### Problem:
Each record that follows is to be reproduced character for character, pictures excepted.

### Records provided:
= Beginning of Section =

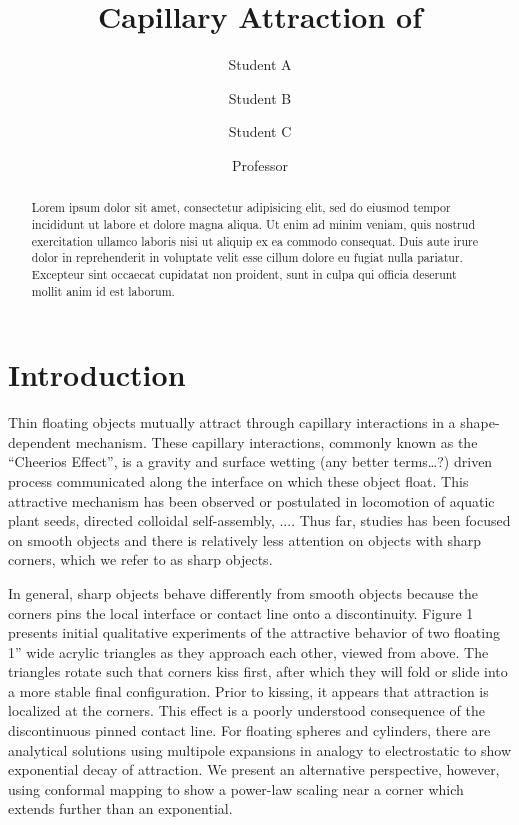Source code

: \documentclass[twocolumn,prl]{revtex4-1}
\begin{document}
\title{Capillary Attraction of }
\author{Student A}
\author{Student B}
\author{Student C}
\author{Professor}

\begin{abstract}
	Lorem ipsum dolor sit amet, consectetur adipisicing elit, sed do eiusmod tempor incididunt ut labore et dolore magna aliqua. Ut enim ad minim veniam, quis nostrud exercitation ullamco laboris nisi ut aliquip ex ea commodo consequat. Duis aute irure dolor in reprehenderit in voluptate velit esse cillum dolore eu fugiat nulla pariatur. Excepteur sint occaecat cupidatat non proident, sunt in culpa qui officia deserunt mollit anim id est laborum.
\end{abstract}

\maketitle

\section{Introduction}
	
	Thin floating objects mutually attract through capillary interactions in a shape-dependent mechanism. These capillary interactions, commonly known as the “Cheerios Effect”, is a gravity and surface wetting (any better terms…?) driven process communicated along the interface on which these object float.  This attractive mechanism has been observed or postulated in locomotion of aquatic plant seeds, directed colloidal self-assembly, .... Thus far, studies has been focused on smooth objects and there is relatively less attention on objects with sharp corners, which we refer to as sharp objects. 
	
	In general, sharp objects behave differently from smooth objects because the corners pins the local interface or contact line onto a discontinuity. Figure 1 presents initial qualitative experiments of the attractive behavior of two floating 1'' wide acrylic triangles as they approach each other, viewed from above. The triangles rotate such that corners kiss first, after which they will fold or slide into a more stable final configuration. Prior to kissing, it appears that attraction is localized at the corners. This effect is a poorly understood consequence of the discontinuous pinned contact line. For floating spheres and cylinders, there are analytical solutions using multipole expansions in analogy to electrostatic to show exponential decay of attraction. We present an alternative perspective, however, using conformal mapping to show a power-law scaling near a corner which extends further than an exponential.
\end{document}
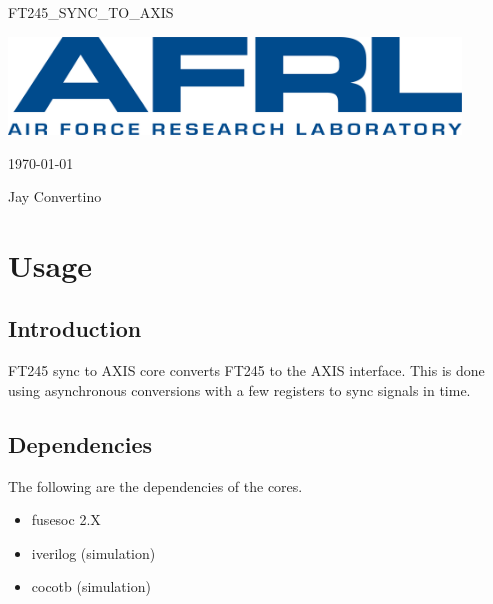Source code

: \begin{titlepage}
  \begin{center}

  {\Huge FT245\_SYNC\_TO\_AXIS}

  \vspace{25mm}

  \includegraphics[width=0.90\textwidth,height=\textheight,keepaspectratio]{img/AFRL.png}

  \vspace{25mm}

  \today

  \vspace{15mm}

  {\Large Jay Convertino}

  \end{center}
\end{titlepage}

\tableofcontents

\newpage

\section{Usage}

\subsection{Introduction}

\par
FT245 sync to AXIS core converts FT245 to the AXIS interface. This is done using asynchronous conversions with a few registers to sync signals in time.

\subsection{Dependencies}

\par
The following are the dependencies of the cores.

\begin{itemize}
  \item fusesoc 2.X
  \item iverilog (simulation)
  \item cocotb (simulation)
\end{itemize}

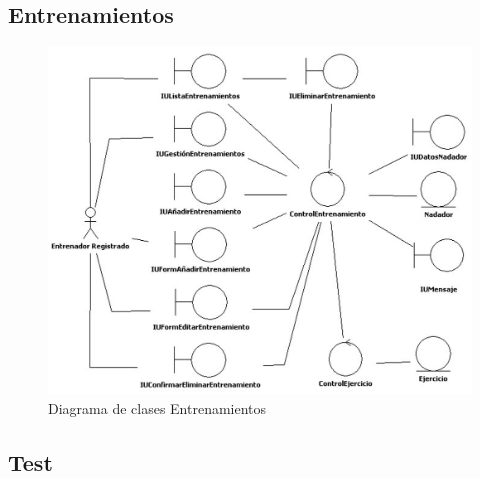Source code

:		\subsection{Entrenamientos} %
			\label{sub:entrenamientos}
			
			\begin{figure}[H]
			  \centering
			    \includegraphics[width=14cm]{./eps/an_diagclases/GestionEntrenamientos.eps}
			  \caption{Diagrama de clases Entrenamientos}
			  \label{fig:an_diagclases_entrenamientos}
			\end{figure}
		
		\subsection{Test} %
			\label{sub:test}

= End of Section =

### Solution to the exercise:
Source code

: \documentclass[twocolumn,prl]{revtex4-1}
\begin{document}
\title{Capillary Attraction of }
\author{Student A}
\author{Student B}
\author{Student C}
\author{Professor}

\begin{abstract}
	Lorem ipsum dolor sit amet, consectetur adipisicing elit, sed do eiusmod tempor incididunt ut labore et dolore magna aliqua. Ut enim ad minim veniam, quis nostrud exercitation ullamco laboris nisi ut aliquip ex ea commodo consequat. Duis aute irure dolor in reprehenderit in voluptate velit esse cillum dolore eu fugiat nulla pariatur. Excepteur sint occaecat cupidatat non proident, sunt in culpa qui officia deserunt mollit anim id est laborum.
\end{abstract}

\maketitle

\section{Introduction}
	
	Thin floating objects mutually attract through capillary interactions in a shape-dependent mechanism. These capillary interactions, commonly known as the “Cheerios Effect”, is a gravity and surface wetting (any better terms…?) driven process communicated along the interface on which these object float.  This attractive mechanism has been observed or postulated in locomotion of aquatic plant seeds, directed colloidal self-assembly, .... Thus far, studies has been focused on smooth objects and there is relatively less attention on objects with sharp corners, which we refer to as sharp objects. 
	
	In general, sharp objects behave differently from smooth objects because the corners pins the local interface or contact line onto a discontinuity. Figure 1 presents initial qualitative experiments of the attractive behavior of two floating 1'' wide acrylic triangles as they approach each other, viewed from above. The triangles rotate such that corners kiss first, after which they will fold or slide into a more stable final configuration. Prior to kissing, it appears that attraction is localized at the corners. This effect is a poorly understood consequence of the discontinuous pinned contact line. For floating spheres and cylinders, there are analytical solutions using multipole expansions in analogy to electrostatic to show exponential decay of attraction. We present an alternative perspective, however, using conformal mapping to show a power-law scaling near a corner which extends further than an exponential.
\end{document}
Source code

: \begin{titlepage}
  \begin{center}

  {\Huge FT245\_SYNC\_TO\_AXIS}

  \vspace{25mm}

  \includegraphics[width=0.90\textwidth,height=\textheight,keepaspectratio]{img/AFRL.png}

  \vspace{25mm}

  \today

  \vspace{15mm}

  {\Large Jay Convertino}

  \end{center}
\end{titlepage}

\tableofcontents

\newpage

\section{Usage}

\subsection{Introduction}

\par
FT245 sync to AXIS core converts FT245 to the AXIS interface. This is done using asynchronous conversions with a few registers to sync signals in time.

\subsection{Dependencies}

\par
The following are the dependencies of the cores.

\begin{itemize}
  \item fusesoc 2.X
  \item iverilog (simulation)
  \item cocotb (simulation)
\end{itemize}

Source code

:		\subsection{Entrenamientos} %
			\label{sub:entrenamientos}
			
			\begin{figure}[H]
			  \centering
			    \includegraphics[width=14cm]{./eps/an_diagclases/GestionEntrenamientos.eps}
			  \caption{Diagrama de clases Entrenamientos}
			  \label{fig:an_diagclases_entrenamientos}
			\end{figure}
		
		\subsection{Test} %
			\label{sub:test}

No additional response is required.